For Jones-Jackson, familiarity breeds contempt

Jon Jones hasn't had many nice things to say about Quinton Jackson as of late. Ross Dettman for ESPN.com

For a couple of guys who are about to fight inside a cage, Quinton Jackson and Jon Jones have been spending a lot of time together in the weeks prior to UFC 135.

If reports out of Denver on Friday suggest that the animosity between Jones and Jackson seems to be growing as their bout for the UFC light heavyweight title draws nearer, that perhaps it has even eclipsed the hostility each has expressed for mutual nemesis Rashad Evans in the past, maybe all this time together has something to do with it.

“I don’t like being around him at all,” Jackson told MMA Fighting’s Ariel Helwani this week, about sharing the same space with Jones as they made the rounds to promote their fight. “You just feel the energy of people, you feel the fakeness coming off him. He tries to say little sly things on the side here and there. He tries to make me out like I’m the bad guy, like I’m the one picking on him. [It’s] the same thing Rashad basically did [before UFC 114] ... but honestly, Jon Jones is making me like Rashad more than him.”

Jones confirmed the feeling was mutual, but -- in typical fashion for the young champion -- gave the impression he’s been able to find something useful out of doing joint appearances and interviews and even sharing the same couch with Jackson on an episode of "Jimmy Kimmel Live!" this week.

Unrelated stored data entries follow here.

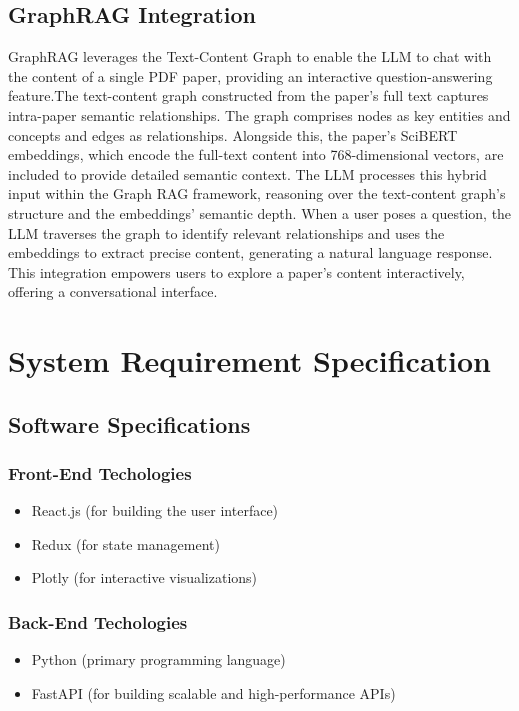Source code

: \documentclass[a4paper,12pt]{article}
\begin{document}
\subsection{GraphRAG Integration}
GraphRAG leverages the Text-Content Graph to enable the LLM to chat with the content
of a single PDF paper, providing an interactive question-answering feature.The
text-content graph constructed from the paper’s full text captures intra-paper
semantic relationships. The graph comprises nodes as key entities and concepts
and edges as relationships. Alongside this, the paper’s SciBERT embeddings, which
encode the full-text content into 768-dimensional vectors, are included to provide
detailed semantic context. The LLM processes this hybrid input within the Graph RAG
framework, reasoning over the text-content graph’s structure and the embeddings’
semantic depth. When a user poses a question, the LLM traverses the graph to identify
relevant relationships and uses the embeddings to extract precise content, generating
a natural language response. This integration empowers users to explore a paper’s
content interactively, offering a conversational interface.
\newpage

\section{System Requirement Specification}
\subsection{Software Specifications}
\subsubsection{Front-End Techologies}
\begin{itemize}
    \item React.js (for building the user interface)
    \vspace{-10pt}
    \item Redux (for state management)
    \vspace{-10pt}
    \item Plotly (for interactive visualizations)
\end{itemize}

\subsubsection{Back-End Techologies}
\begin{itemize}
    \item Python (primary programming language)
    \vspace{-10pt}
    \item FastAPI (for building scalable and high-performance APIs)
\end{itemize}
\newpage
\end{document}
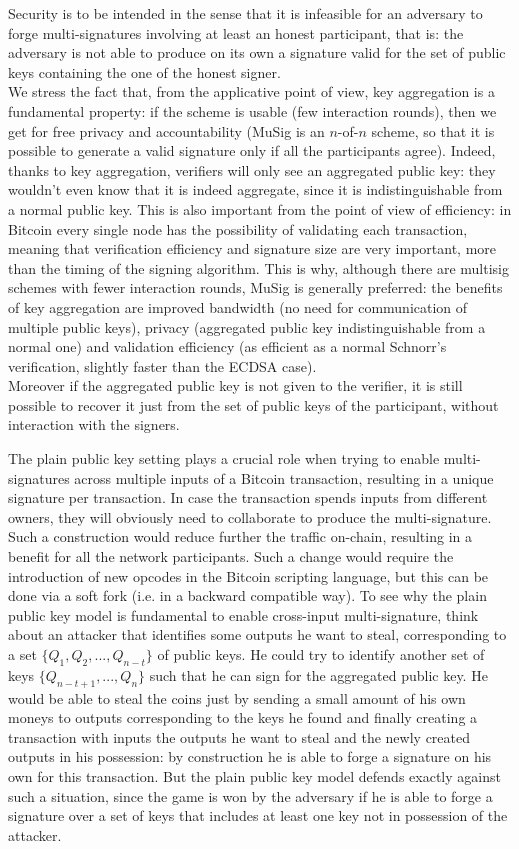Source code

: Security is to be intended in the sense that it is infeasible for an adversary to forge multi-signatures involving at least an honest participant, that is: the adversary is not able to produce on its own a signature valid for the set of public keys containing the one of the honest signer.
\\
We stress the fact that, from the applicative point of view, key aggregation is a fundamental property: if the scheme is usable (few interaction rounds), then we get for free privacy and accountability (MuSig is an $n$-of-$n$ scheme, so that it is possible to generate a valid signature only if all the participants agree). Indeed, thanks to key aggregation, verifiers will only see an aggregated public key: they wouldn't even know that it is indeed aggregate, since it is indistinguishable from a normal public key. This is also important from the point of view of efficiency: in Bitcoin every single node has the possibility of validating each transaction, meaning that verification efficiency and signature size are very important, more than the timing of the signing algorithm. This is why, although there are multisig schemes with fewer interaction rounds, MuSig is generally preferred: the benefits of key aggregation are improved bandwidth (no need for communication of multiple public keys), privacy (aggregated public key indistinguishable from a normal one) and validation efficiency (as efficient as a normal Schnorr's verification, slightly faster than the ECDSA case).
\\
Moreover if the aggregated public key is not given to the verifier, it is still possible to recover it just from the set of public keys of the participant, without interaction with the signers.

\bigskip
\noindent
The plain public key setting plays a crucial role when trying to enable multi-signatures across multiple inputs of a Bitcoin transaction, resulting in a unique signature per transaction.  In case the transaction spends inputs from different owners, they will obviously need to collaborate to produce the multi-signature. Such a construction would reduce further the traffic on-chain, resulting in a benefit for all the network participants. Such a change would require the introduction of new opcodes in the Bitcoin scripting language, but this can be done via a soft fork (i.e. in a backward compatible way). To see why the plain public key model is fundamental to enable cross-input multi-signature, think about an attacker that identifies some outputs he want to steal, corresponding to a set $\{Q_1, Q_2, ..., Q_{n - t}\}$ of public keys. He could try to identify another set of keys $\{Q_{n - t + 1}, ..., Q_n\}$ such that he can sign for the aggregated public key. He would be able to steal the coins just by sending a small amount of his own moneys to outputs corresponding to the keys he found and finally creating a transaction with inputs the outputs he want to steal and the newly created outputs in his possession: by construction he is able to forge a signature on his own for this transaction. But the plain public key model defends exactly against such a situation, since the game is won by the adversary if he is able to forge a signature over a set of keys that includes at least one key not in possession of the attacker.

“I’m actually liking it, I’m liking it a lot,” Jones told Helwani. “Rampage’s personality is a very unique personality and if you’re not familiar with it ... it can take a lot of people aback. Rampage has that in-your-face [attitude] like, ‘Oh, I’m going to knock you out, kid’ and the Mr. T talk. The more I’m around it, the more I’ve humanized him [and] the more I’ve realized that he’s just some heavy-handed Mr. T wannabe.”

Like I said, useful, if not exactly complimentary.

Certainly, this can’t be easy for either guy. A professional mixed martial artist typically spends the weeks leading up to a big bout secluded inside an anonymous gym, surrounded only by a close-knit group of training partners. This is the part most say is a drag, but there’s probably also something necessary about the isolation and solitude of training. During this time, fighters usually see the guy they’re about to fight only on film, and to the extent most will even cop to being the slightest bit concerned about him, it’s with an arms-length kind of contempt.

Nobody wants to spend much time around his opponent, let alone be confronted by daily reminders of him as an actual, living human being. So long as you are able to stay cocooned in the fog of camp, the guy probably isn’t even real to you until you show up on fight week and, boom, there he is, breathing and walking around and, maybe, mean mugging you.

Jones and Jackson haven’t had that luxury of that separation and, at this point, the prefight theatrics have probably worn off for both guys. It appears that with familiarity has come a true dislike, as Jackson reportedly said he didn’t even want to be in the same room as a “fake-ass kid” like Jones during their Friday morning "SportsCenter" interviews.